*WHAT YOU SHOULD DO*. Search for the word "components" in the entries. Each line that holds it should be copied.

*EXERCISE MATERIALS*.
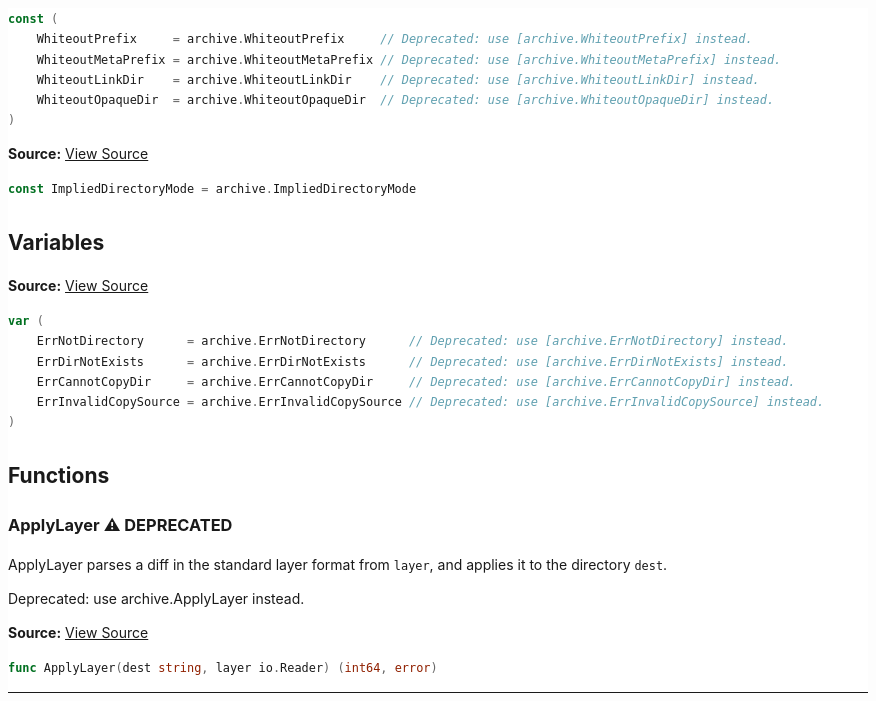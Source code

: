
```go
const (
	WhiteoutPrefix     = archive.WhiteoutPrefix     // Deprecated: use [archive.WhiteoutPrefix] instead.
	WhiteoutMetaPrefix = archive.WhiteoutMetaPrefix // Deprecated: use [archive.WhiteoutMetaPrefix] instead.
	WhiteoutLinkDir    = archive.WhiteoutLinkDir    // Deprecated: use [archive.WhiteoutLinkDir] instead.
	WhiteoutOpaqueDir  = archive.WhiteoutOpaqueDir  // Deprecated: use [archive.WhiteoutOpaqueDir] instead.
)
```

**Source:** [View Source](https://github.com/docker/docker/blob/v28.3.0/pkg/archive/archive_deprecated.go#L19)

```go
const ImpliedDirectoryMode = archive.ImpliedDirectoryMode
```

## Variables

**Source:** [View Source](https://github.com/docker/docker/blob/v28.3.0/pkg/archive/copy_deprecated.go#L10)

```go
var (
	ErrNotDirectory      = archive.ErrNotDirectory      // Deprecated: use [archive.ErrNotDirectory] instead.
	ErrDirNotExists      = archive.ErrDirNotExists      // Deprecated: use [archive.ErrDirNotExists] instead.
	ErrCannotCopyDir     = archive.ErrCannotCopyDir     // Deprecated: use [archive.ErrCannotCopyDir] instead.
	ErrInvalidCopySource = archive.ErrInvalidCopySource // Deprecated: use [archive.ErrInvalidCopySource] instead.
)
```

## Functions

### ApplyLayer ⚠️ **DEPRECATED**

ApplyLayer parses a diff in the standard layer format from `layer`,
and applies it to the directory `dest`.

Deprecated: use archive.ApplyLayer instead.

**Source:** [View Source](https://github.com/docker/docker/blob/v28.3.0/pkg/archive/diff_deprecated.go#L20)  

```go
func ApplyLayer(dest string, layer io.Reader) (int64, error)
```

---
* * *
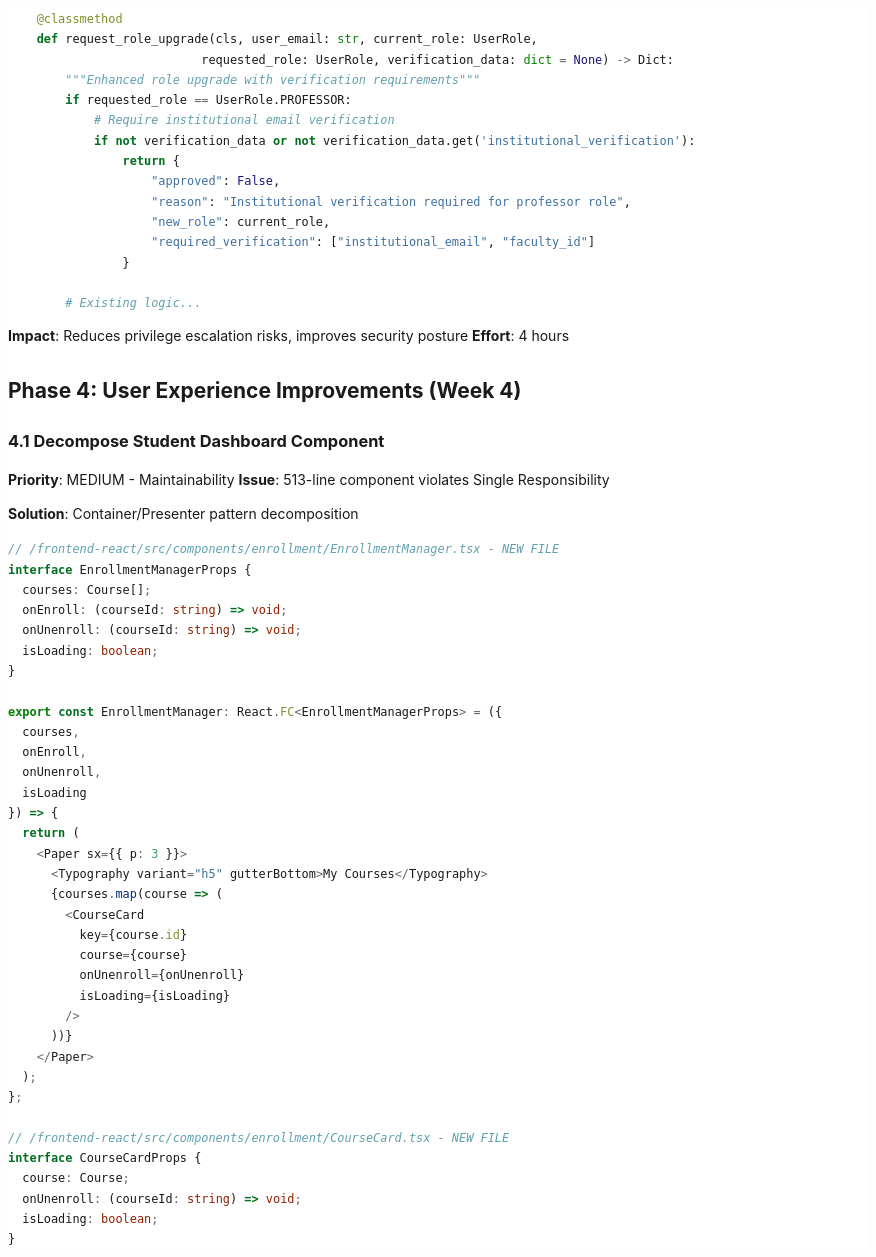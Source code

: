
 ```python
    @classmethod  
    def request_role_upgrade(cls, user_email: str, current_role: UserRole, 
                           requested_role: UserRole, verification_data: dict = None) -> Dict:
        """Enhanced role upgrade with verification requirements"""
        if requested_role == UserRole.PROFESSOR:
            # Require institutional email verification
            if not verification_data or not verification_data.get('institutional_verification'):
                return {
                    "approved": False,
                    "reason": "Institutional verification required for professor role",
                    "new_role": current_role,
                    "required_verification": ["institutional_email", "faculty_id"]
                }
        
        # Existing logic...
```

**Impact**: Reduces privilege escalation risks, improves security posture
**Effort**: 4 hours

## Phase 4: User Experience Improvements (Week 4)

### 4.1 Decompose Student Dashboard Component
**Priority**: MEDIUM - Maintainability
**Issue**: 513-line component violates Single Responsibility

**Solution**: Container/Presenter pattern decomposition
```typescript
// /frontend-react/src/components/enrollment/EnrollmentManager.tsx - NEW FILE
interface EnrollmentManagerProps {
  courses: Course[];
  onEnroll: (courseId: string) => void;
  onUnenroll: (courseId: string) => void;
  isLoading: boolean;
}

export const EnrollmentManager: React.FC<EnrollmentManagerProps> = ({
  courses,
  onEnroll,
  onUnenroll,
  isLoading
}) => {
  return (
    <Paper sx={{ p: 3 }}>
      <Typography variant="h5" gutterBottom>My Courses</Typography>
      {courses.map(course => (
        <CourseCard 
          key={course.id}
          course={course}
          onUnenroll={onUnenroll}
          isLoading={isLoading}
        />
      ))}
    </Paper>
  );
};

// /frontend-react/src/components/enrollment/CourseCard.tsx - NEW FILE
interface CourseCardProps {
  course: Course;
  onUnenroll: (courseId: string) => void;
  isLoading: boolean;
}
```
==
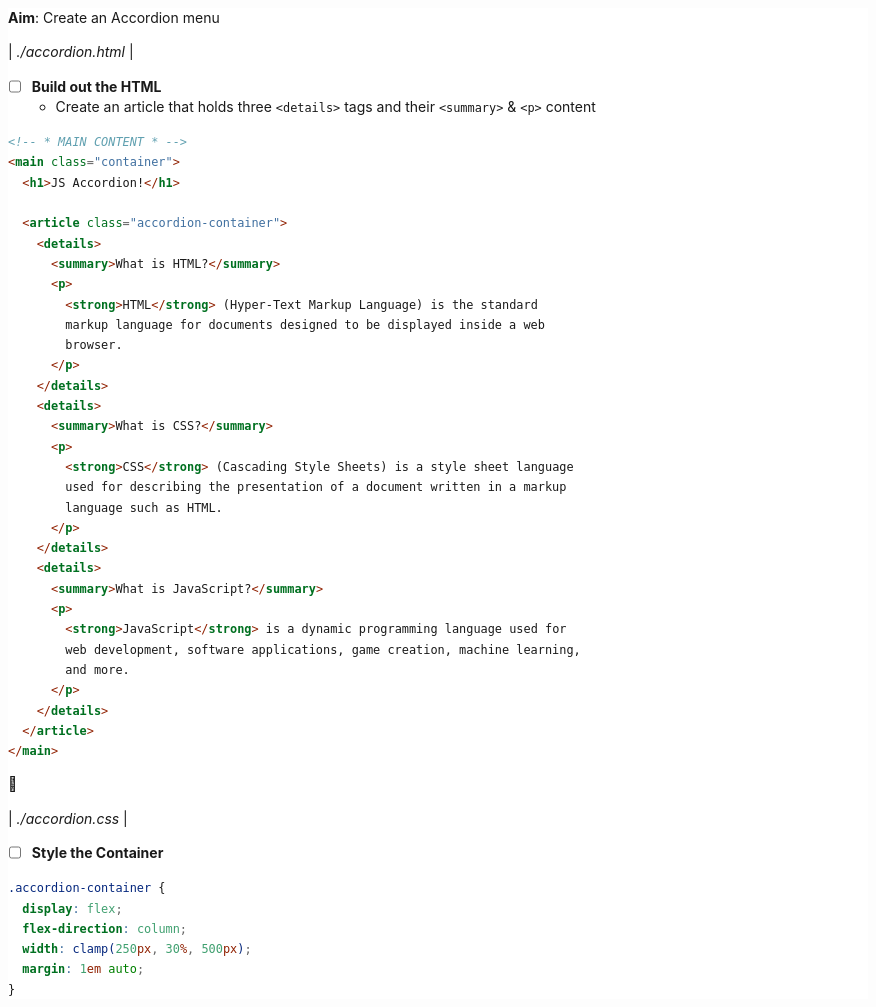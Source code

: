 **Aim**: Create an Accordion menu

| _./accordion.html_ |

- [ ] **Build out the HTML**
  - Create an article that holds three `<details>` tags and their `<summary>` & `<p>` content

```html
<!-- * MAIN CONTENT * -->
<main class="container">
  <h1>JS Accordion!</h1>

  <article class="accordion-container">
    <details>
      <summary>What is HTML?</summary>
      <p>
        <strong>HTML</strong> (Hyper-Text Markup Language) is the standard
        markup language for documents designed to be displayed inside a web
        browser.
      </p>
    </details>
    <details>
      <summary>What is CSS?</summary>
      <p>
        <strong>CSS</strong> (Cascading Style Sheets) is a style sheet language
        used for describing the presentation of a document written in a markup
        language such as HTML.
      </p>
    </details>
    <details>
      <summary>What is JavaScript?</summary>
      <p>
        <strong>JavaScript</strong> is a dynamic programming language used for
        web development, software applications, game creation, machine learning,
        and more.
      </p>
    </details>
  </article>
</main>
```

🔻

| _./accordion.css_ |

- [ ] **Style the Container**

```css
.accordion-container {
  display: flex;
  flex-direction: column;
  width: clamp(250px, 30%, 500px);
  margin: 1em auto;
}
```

*RESULT BELOW*.
// /frontend-react/src/components/enrollment/EnrollmentManager.tsx - NEW FILE
// /frontend-react/src/components/enrollment/CourseCard.tsx - NEW FILE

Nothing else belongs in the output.